Checklist for Children Returning to School

The following are tips to utilize so that your child can maintain proper safety measures in a number of scenarios:

  • Be sure your child knows his or her phone number and address, your work number, the number of another trusted adult, and how to use 911 for emergencies.
  • Plan a direct, safe way to walk to school or the bus stop with your child and take the time to walk it with them. Insist that they don't deviate from this route for any reason.
  • Teach children, whether walking, biking, or riding the bus, to obey all traffic signals, signs, crossing guards, and police officers. Remind them to use extra caution when the weather turns bad.
  • If possible, arrange for them to walk with friends, neighbors, a brother or sister, or a group.
  • When carpooling, pick up or deliver children as close to the school as possible. Make sure they are on school grounds or in the building before leaving.
  • Teach your child safety in regards to strangers. Remember that a stranger is anyone you or your children don't know well or don't trust.
  • Make sure your child checks in with a designated adult as soon as they arrive home from school. Make sure you know when activities will make them later than normal.
  • Take time to listen to your children and ask often how their school day went. Take any complaints about bullies, fears, or other concerns seriously and discuss them with the school if appropriate.

Children Home Alone

Most families in America have both parents working outside of the home. This certainly creates concern when children arrive home from school at 3 pm but Mom and Dad won't be there until after 5 pm. The following are some guidelines for parents who decide not to use a sitter or another responsible adult for supervision during that time period.

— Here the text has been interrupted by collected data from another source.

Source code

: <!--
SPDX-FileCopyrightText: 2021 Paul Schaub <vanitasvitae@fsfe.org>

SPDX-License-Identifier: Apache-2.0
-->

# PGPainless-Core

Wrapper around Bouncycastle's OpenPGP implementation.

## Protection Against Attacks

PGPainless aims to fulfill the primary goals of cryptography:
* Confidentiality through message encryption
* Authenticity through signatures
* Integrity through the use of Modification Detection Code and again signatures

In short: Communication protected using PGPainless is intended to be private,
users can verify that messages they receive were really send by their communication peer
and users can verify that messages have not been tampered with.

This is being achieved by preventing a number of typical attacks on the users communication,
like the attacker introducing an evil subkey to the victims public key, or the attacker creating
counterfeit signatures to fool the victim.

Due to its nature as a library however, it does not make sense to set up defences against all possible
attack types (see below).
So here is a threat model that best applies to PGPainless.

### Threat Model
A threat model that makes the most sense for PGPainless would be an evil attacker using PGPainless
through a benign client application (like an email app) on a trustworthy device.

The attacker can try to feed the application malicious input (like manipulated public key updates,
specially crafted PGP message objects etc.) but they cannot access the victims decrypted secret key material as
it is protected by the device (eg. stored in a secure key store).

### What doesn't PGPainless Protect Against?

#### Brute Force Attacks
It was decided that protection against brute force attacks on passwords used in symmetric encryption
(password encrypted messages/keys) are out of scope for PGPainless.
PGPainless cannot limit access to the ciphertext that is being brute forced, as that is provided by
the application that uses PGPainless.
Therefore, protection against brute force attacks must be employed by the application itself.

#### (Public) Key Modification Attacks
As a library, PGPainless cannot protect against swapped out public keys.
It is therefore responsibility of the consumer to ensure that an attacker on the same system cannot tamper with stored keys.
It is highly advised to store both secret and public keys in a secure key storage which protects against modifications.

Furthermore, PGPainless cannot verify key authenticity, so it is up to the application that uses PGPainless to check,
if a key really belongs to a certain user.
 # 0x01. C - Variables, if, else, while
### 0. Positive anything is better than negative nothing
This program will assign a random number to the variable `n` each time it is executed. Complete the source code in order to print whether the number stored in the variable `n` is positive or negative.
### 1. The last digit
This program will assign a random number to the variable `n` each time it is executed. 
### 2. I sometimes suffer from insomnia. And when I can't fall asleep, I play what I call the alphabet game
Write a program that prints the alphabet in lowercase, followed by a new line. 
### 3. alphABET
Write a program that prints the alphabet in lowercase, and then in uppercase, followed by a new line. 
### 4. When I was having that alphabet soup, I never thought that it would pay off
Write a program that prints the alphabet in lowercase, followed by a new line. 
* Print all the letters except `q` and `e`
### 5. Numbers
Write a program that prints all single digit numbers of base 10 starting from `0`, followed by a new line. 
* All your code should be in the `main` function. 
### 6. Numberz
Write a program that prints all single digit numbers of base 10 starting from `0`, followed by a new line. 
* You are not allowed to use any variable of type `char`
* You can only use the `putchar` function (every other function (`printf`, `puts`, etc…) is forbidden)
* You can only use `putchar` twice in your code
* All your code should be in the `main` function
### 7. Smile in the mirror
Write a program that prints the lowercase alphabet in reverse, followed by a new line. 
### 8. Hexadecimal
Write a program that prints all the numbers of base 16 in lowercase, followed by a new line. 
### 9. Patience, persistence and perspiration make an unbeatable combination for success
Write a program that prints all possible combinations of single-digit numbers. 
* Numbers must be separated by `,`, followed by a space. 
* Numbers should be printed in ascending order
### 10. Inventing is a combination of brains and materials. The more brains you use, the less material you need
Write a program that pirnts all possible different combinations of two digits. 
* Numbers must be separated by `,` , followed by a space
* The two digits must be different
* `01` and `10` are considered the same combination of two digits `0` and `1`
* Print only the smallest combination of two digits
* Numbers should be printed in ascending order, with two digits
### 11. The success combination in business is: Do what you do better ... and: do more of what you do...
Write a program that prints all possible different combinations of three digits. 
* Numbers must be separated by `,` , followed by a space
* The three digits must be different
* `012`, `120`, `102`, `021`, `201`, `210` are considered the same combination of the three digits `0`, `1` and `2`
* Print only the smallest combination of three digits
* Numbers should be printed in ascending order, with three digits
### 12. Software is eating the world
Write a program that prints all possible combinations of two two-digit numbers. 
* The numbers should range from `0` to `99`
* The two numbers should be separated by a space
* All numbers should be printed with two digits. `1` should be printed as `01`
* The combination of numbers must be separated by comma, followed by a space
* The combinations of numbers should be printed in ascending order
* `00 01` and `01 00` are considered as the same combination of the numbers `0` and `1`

Making sure your children know the safety rules will help them, and you, anytime you can't be together.

What You Can Do

  • Make sure your children are old enough and mature enough to care for themselves.
  • Teach them basic safety rules.
  • Know the three "W's" that are important whether you are home or not:
    • What - they are doing
    • Where - your children are
    • Who - they are with

Are They Ready

Ask yourself if your children can do the following:

  • Be trusted to go straight home after school?
  • Easily use the telephone, locks, and kitchen appliances?
  • Follow rules and instructions well?
  • Handle unexpected situations without panicking?
  • Stay alone without being afraid?

A Word About Curiosity

Are there things you don't want your children to get into? Take time to talk to them about the deadly consequences of the following dangers:

  • Cleaning products
  • Drugs and alcohol
  • Guns
  • Inhalants
  • Medicines
  • Power tools

Make sure you keep these items in a secure place out of sight and locked up.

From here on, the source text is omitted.